_TASK PROMPT_: Extract exactly and only the lines of the data below, starting at the line with "5. Test scaling limits" and stopping after the final line.

_SUPPLIED INFORMATION_:
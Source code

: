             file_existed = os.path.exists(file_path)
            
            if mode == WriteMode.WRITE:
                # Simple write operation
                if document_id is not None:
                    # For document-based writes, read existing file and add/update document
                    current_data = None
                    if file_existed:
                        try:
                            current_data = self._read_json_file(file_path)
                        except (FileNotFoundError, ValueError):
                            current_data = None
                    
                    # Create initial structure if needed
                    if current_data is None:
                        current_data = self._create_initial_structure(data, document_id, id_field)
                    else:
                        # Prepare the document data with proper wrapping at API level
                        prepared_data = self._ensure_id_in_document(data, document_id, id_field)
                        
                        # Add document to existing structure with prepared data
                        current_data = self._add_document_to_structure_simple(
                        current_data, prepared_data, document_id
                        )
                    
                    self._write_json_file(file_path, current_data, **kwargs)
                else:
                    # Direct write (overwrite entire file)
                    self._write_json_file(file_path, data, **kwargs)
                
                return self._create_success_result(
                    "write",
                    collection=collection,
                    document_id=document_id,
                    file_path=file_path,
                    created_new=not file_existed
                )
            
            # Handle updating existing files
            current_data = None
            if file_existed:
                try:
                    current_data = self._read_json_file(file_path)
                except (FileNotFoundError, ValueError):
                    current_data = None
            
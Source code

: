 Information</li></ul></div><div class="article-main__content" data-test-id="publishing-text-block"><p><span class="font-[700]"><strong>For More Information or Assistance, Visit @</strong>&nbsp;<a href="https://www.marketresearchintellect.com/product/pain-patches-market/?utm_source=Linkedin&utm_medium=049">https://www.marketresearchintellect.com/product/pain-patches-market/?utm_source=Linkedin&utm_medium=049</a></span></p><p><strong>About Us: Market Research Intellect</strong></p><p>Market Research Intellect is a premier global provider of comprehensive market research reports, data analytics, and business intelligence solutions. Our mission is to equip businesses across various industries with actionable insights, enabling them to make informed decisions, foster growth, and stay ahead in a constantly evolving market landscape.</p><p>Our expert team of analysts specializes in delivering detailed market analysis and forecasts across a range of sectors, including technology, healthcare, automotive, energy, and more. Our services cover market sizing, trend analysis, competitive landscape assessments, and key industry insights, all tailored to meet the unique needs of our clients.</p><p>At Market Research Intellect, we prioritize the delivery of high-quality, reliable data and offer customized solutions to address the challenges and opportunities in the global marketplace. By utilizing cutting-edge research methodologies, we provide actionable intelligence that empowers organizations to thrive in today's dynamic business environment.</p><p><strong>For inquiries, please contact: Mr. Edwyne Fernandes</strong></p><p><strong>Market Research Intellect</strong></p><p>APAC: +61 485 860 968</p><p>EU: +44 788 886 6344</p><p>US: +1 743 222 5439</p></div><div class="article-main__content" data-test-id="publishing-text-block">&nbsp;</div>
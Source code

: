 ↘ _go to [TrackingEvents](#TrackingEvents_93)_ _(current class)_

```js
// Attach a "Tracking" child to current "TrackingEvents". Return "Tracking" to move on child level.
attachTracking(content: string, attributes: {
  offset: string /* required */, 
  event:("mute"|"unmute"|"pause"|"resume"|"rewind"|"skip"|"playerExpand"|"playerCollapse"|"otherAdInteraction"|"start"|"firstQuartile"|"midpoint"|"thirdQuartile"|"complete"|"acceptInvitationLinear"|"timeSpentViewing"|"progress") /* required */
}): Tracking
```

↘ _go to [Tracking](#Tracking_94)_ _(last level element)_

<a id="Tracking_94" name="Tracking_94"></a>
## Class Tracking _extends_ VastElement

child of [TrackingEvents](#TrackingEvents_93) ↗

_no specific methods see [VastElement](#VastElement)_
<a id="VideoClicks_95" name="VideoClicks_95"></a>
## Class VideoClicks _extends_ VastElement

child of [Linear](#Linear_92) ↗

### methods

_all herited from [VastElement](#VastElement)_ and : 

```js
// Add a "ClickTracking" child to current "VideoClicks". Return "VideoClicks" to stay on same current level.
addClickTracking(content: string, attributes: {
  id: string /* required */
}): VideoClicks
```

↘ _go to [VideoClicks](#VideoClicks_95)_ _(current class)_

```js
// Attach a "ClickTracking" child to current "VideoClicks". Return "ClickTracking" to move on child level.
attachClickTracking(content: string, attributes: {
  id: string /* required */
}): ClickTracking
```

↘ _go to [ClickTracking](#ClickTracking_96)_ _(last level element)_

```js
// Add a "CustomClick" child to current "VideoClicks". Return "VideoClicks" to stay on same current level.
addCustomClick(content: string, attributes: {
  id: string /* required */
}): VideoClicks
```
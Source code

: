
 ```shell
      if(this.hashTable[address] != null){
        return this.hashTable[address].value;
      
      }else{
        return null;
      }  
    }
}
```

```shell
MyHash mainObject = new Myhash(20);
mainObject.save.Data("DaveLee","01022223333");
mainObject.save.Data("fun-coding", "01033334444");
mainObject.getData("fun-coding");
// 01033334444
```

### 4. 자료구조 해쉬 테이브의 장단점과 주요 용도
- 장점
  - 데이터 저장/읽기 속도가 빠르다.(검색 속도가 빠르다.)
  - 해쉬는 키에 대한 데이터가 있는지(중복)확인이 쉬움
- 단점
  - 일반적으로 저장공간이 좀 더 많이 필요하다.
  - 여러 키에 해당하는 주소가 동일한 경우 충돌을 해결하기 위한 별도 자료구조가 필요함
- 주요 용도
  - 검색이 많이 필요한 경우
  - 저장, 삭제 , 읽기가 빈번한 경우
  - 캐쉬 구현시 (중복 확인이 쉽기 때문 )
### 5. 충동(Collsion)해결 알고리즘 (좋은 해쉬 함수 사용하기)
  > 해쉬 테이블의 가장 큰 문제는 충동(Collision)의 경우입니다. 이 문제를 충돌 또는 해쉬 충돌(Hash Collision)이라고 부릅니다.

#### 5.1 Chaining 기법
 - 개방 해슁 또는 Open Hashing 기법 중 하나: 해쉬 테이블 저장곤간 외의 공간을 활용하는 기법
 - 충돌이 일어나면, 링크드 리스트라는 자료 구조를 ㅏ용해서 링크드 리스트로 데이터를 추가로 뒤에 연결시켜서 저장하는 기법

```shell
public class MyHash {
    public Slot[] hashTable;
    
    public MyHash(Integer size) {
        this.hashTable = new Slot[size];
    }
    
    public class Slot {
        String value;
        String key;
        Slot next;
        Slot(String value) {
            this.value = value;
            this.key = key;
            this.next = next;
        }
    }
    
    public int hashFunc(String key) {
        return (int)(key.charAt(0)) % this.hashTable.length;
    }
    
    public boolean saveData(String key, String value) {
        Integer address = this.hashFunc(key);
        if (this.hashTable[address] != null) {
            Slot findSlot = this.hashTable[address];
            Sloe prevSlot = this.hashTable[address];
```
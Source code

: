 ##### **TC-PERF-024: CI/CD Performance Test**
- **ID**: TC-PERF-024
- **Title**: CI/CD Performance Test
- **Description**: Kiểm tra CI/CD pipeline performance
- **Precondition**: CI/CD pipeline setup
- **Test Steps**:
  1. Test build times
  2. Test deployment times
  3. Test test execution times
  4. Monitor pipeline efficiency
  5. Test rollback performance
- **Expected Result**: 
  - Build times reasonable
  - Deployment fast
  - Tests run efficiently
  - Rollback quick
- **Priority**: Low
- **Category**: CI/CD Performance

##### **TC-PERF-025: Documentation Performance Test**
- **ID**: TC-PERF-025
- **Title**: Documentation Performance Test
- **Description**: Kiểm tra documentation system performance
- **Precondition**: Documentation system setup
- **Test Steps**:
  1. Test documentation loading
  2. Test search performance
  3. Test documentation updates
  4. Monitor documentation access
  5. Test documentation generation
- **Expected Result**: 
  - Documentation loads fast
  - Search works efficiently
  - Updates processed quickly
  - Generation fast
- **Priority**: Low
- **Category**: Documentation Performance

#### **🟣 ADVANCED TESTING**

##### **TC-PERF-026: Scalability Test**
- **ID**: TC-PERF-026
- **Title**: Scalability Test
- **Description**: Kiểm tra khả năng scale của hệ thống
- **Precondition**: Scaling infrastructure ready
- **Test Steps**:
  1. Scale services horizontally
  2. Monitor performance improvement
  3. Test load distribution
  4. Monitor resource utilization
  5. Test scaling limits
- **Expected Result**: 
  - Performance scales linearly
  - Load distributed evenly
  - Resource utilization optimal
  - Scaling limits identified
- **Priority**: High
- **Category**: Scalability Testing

_RESPONSE AREA_:
  5. Test scaling limits
- **Expected Result**: 
  - Performance scales linearly
  - Load distributed evenly
  - Resource utilization optimal
  - Scaling limits identified
- **Priority**: High
- **Category**: Scalability Testing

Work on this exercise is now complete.